* Problem to work on *
Below are the records; how many of their lines contain "comparison"? Reply only with that figure.

*** Given records Section Begins ***

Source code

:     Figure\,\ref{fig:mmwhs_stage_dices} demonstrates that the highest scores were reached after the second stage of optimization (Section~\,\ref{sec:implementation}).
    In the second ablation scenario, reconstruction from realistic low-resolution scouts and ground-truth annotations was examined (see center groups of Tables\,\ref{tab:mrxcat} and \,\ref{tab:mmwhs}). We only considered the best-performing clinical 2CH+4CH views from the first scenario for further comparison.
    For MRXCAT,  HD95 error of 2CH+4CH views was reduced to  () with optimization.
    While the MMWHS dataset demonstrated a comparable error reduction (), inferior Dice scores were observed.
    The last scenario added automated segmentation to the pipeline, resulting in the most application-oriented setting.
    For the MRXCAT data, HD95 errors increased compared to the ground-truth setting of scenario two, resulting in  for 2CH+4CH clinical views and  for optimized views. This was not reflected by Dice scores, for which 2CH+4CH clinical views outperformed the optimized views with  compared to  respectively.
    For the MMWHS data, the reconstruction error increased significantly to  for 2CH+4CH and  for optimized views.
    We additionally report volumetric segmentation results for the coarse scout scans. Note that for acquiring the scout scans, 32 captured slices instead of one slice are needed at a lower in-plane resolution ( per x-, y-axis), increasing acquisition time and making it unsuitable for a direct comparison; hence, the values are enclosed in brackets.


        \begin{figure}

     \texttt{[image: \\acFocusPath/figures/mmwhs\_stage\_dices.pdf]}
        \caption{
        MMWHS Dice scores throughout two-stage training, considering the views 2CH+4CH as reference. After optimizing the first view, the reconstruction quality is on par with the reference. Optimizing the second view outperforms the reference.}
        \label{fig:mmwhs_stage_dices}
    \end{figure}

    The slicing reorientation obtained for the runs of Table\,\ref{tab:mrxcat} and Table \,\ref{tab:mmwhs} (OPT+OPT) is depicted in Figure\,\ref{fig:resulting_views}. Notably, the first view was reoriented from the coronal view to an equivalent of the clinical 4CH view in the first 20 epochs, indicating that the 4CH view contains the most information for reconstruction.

*** Given records Section Ends ***
*** Given records Section Begins ***

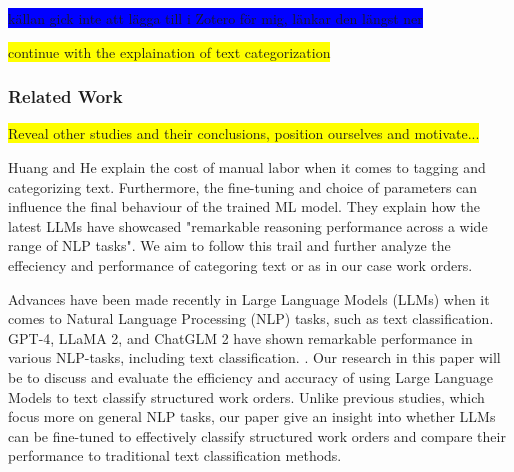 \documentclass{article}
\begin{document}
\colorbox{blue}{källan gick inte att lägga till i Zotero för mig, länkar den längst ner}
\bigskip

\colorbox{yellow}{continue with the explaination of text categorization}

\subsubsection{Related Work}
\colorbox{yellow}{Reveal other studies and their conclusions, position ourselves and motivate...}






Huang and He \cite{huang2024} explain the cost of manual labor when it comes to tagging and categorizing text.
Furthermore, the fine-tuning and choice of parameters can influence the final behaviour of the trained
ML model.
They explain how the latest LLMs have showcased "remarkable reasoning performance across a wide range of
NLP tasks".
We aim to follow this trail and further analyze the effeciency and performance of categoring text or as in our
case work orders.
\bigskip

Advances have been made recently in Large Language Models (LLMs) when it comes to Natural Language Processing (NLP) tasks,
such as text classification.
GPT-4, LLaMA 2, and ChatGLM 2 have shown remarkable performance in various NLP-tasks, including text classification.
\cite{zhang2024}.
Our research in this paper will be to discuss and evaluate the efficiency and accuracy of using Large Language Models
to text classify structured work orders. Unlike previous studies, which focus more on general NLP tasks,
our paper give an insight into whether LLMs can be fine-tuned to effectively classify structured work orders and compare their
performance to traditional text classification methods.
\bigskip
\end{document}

*** Given records Section Ends ***

* Solution to this problem *
2